South Korean companies are making hay in the AI boom
SK Hynix and Samsung posted huge profits but both warned of a global supply crunch
Welcome back,
They say picks and shovels do best in a gold rush. South Korea might be the best equivalent for the current AI boom.
We got a reminder last week when SK Hynix and Samsung both issued their latest earnings reports which featured record results as their memory businesses surged thanks to demand from AI.
SK Hynix had a record quarter with operating profit up 137% to $13.5 billion in Q4. It also posted record annual financial results which included a $29.6 billion profit in 2025.
A large part of that was down to its high bandwidth memory (HBM) business that’s used in AI chips from Nvidia and others. SK Hynix has a dominant 61% share of that market, and its sales more than doubled in 2025.

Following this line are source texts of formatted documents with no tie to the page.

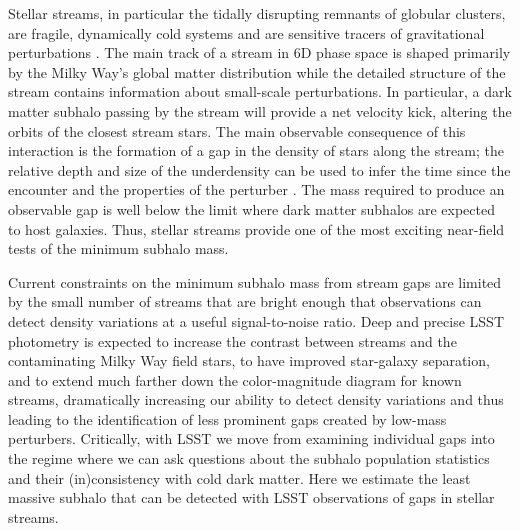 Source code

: Stellar streams, in particular the tidally disrupting remnants of globular clusters, are fragile, dynamically cold systems and are sensitive tracers of gravitational perturbations \citep[][]{Carlberg:2012}.
The main track of a stream in 6D phase space is shaped primarily by the Milky Way's global matter distribution while the detailed structure of the stream contains information about small-scale perturbations. 
In particular, a dark matter subhalo passing by the stream will provide a net velocity kick, altering the orbits of the closest stream stars.
The main observable consequence of this interaction is the formation of a gap in the density of stars along the stream; the relative depth and size of the underdensity can be used to infer the time since the encounter and the properties of the perturber \citep{Carlberg:2012, Erkal:2015}. The mass required to produce an observable gap \citep[$10^5-10^6 M_\odot$,][]{erkal2016,bovy:2017} is well below the limit where dark matter subhalos are expected to host galaxies. Thus, stellar streams provide one of the most exciting near-field tests of the minimum subhalo mass.

Current constraints on the minimum subhalo mass from stream gaps are limited by the small number of streams that are bright enough that observations can detect density variations at a useful signal-to-noise ratio. Deep and precise LSST photometry is expected to increase the contrast between streams and the contaminating Milky Way field stars, to have improved star-galaxy separation, and to extend much farther down the color-magnitude diagram for known streams, dramatically increasing our ability to detect density variations and thus leading to the identification of less prominent gaps created by low-mass perturbers. Critically, with LSST we move from examining individual gaps into the regime where we can ask questions about the subhalo population statistics and their (in)consistency with cold dark matter.
Here we estimate the least massive subhalo that can be detected with LSST observations of gaps in stellar streams.

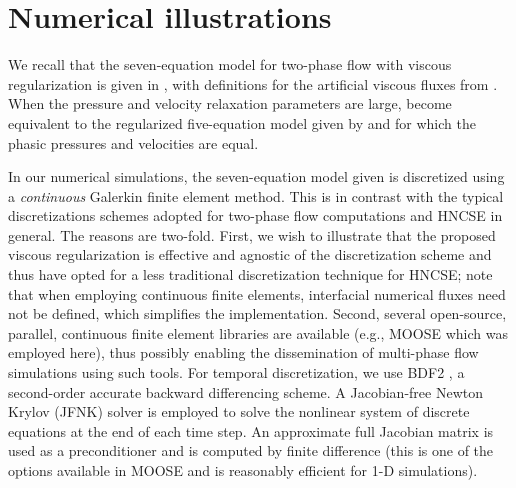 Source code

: \section{Numerical illustrations}\label{sec:num-ill}

We recall that the seven-equation model for two-phase flow with viscous regularization is given 
in , with definitions for the artificial viscous fluxes 
from . 
%
When the pressure and velocity relaxation parameters are large,  
become equivalent to the regularized five-equation model given by  and for which 
the phasic pressures and velocities are equal.


In our numerical simulations, the seven-equation model given is discretized using a \emph{continuous} Galerkin 
finite element method. This is in contrast with the typical discretizations schemes adopted for 
two-phase flow computations and HNCSE in general. The reasons are two-fold. First, we wish
to illustrate that the proposed viscous regularization is effective and agnostic of the discretization scheme
and thus have opted for a less traditional discretization technique for HNCSE; note that when employing continuous finite
elements, interfacial numerical fluxes need not be defined, which simplifies the implementation. Second, several open-source, 
parallel, continuous finite element libraries are available (e.g., MOOSE \cite{moose} which was employed here),
thus possibly enabling the dissemination of multi-phase flow simulations using such tools. 
For temporal discretization, we use BDF2 \cite{bdf2}, a second-order accurate backward differencing scheme. 
A Jacobian-free Newton Krylov (JFNK) solver is employed to solve the nonlinear system of discrete equations 
at the end of each time step. An approximate full Jacobian matrix is used as a preconditioner and is computed by finite difference 
(this is one of the options available in MOOSE and is reasonably efficient for 1-D simulations).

Samsung Electronics posted record quarterly consolidated revenue of $64.7 billion and an all-time high operating profit of $13.9 billion.
Like SK Hynix, HBM was a strong driver for the overall Samsung business, which runs from consumer electronics, to semiconductors and more. Samsung’s Device Solutions business, which houses its memory business, grew 33% quarter-on-quarter with a record high for quarterly revenue and operating profit.
Both companies are set to release their newest memory chips soon. Samsung will begin production next month, with Nvidia one confirmed customer, while SK Hynix said development of its next-generation product is progressing as planned.
The results were particularly notable for SK Hynix, which beat Samsung in annual profits for the first time. The change in order is symbolic of the overall shift towards AI. That’s not a reflection of any failure from Samsung, but rather that SK Hynix was better placed to capitalise on the trend. Indeed, their joint success saw Korea overtake Germany in stock market value.
But going forward, both companies warned that a global supply crunch will continue to impact memory chips until at least 2027.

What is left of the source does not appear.